→ **Data**
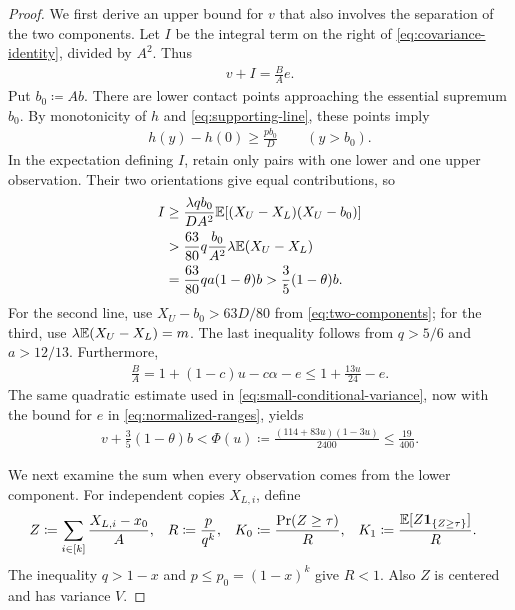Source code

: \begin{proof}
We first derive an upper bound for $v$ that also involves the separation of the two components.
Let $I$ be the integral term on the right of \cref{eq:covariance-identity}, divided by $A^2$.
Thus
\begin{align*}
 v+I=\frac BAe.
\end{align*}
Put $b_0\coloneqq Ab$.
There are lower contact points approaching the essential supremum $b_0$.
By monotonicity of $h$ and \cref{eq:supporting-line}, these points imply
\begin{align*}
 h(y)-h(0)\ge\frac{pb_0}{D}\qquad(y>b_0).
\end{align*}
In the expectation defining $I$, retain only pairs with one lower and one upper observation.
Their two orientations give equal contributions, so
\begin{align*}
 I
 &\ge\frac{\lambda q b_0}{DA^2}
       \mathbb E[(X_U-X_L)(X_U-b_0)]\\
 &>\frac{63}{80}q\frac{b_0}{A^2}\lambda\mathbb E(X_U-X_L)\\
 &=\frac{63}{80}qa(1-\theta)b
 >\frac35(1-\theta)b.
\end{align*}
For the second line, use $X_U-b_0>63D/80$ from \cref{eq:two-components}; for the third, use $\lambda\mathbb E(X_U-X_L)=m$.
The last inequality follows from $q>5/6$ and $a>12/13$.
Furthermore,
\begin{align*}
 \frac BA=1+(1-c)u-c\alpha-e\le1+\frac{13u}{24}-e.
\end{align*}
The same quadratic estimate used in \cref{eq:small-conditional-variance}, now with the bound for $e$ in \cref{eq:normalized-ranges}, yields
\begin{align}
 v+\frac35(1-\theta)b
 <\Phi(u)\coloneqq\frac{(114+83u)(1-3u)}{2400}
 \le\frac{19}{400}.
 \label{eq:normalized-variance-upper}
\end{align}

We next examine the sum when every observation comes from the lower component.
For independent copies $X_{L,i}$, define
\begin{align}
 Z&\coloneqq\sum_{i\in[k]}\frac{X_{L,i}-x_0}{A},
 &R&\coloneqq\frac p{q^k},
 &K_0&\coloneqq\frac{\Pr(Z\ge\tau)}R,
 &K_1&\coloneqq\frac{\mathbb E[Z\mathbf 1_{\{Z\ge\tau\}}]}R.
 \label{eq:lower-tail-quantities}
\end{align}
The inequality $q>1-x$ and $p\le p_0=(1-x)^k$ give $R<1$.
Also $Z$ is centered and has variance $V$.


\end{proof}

→ **What the task requires**
Word for word, output the whole listing, but not its pictures.

→ **Exercise response**
Source code

: \begin{proof}
We first derive an upper bound for $v$ that also involves the separation of the two components.
Let $I$ be the integral term on the right of \cref{eq:covariance-identity}, divided by $A^2$.
Thus
\begin{align*}
 v+I=\frac BAe.
\end{align*}
Put $b_0\coloneqq Ab$.
There are lower contact points approaching the essential supremum $b_0$.
By monotonicity of $h$ and \cref{eq:supporting-line}, these points imply
\begin{align*}
 h(y)-h(0)\ge\frac{pb_0}{D}\qquad(y>b_0).
\end{align*}
In the expectation defining $I$, retain only pairs with one lower and one upper observation.
Their two orientations give equal contributions, so
\begin{align*}
 I
 &\ge\frac{\lambda q b_0}{DA^2}
       \mathbb E[(X_U-X_L)(X_U-b_0)]\\
 &>\frac{63}{80}q\frac{b_0}{A^2}\lambda\mathbb E(X_U-X_L)\\
 &=\frac{63}{80}qa(1-\theta)b
 >\frac35(1-\theta)b.
\end{align*}
For the second line, use $X_U-b_0>63D/80$ from \cref{eq:two-components}; for the third, use $\lambda\mathbb E(X_U-X_L)=m$.
The last inequality follows from $q>5/6$ and $a>12/13$.
Furthermore,
\begin{align*}
 \frac BA=1+(1-c)u-c\alpha-e\le1+\frac{13u}{24}-e.
\end{align*}
The same quadratic estimate used in \cref{eq:small-conditional-variance}, now with the bound for $e$ in \cref{eq:normalized-ranges}, yields
\begin{align}
 v+\frac35(1-\theta)b
 <\Phi(u)\coloneqq\frac{(114+83u)(1-3u)}{2400}
 \le\frac{19}{400}.
 \label{eq:normalized-variance-upper}
\end{align}

We next examine the sum when every observation comes from the lower component.
For independent copies $X_{L,i}$, define
\begin{align}
 Z&\coloneqq\sum_{i\in[k]}\frac{X_{L,i}-x_0}{A},
 &R&\coloneqq\frac p{q^k},
 &K_0&\coloneqq\frac{\Pr(Z\ge\tau)}R,
 &K_1&\coloneqq\frac{\mathbb E[Z\mathbf 1_{\{Z\ge\tau\}}]}R.
 \label{eq:lower-tail-quantities}
\end{align}
The inequality $q>1-x$ and $p\le p_0=(1-x)^k$ give $R<1$.
Also $Z$ is centered and has variance $V$.


\end{proof}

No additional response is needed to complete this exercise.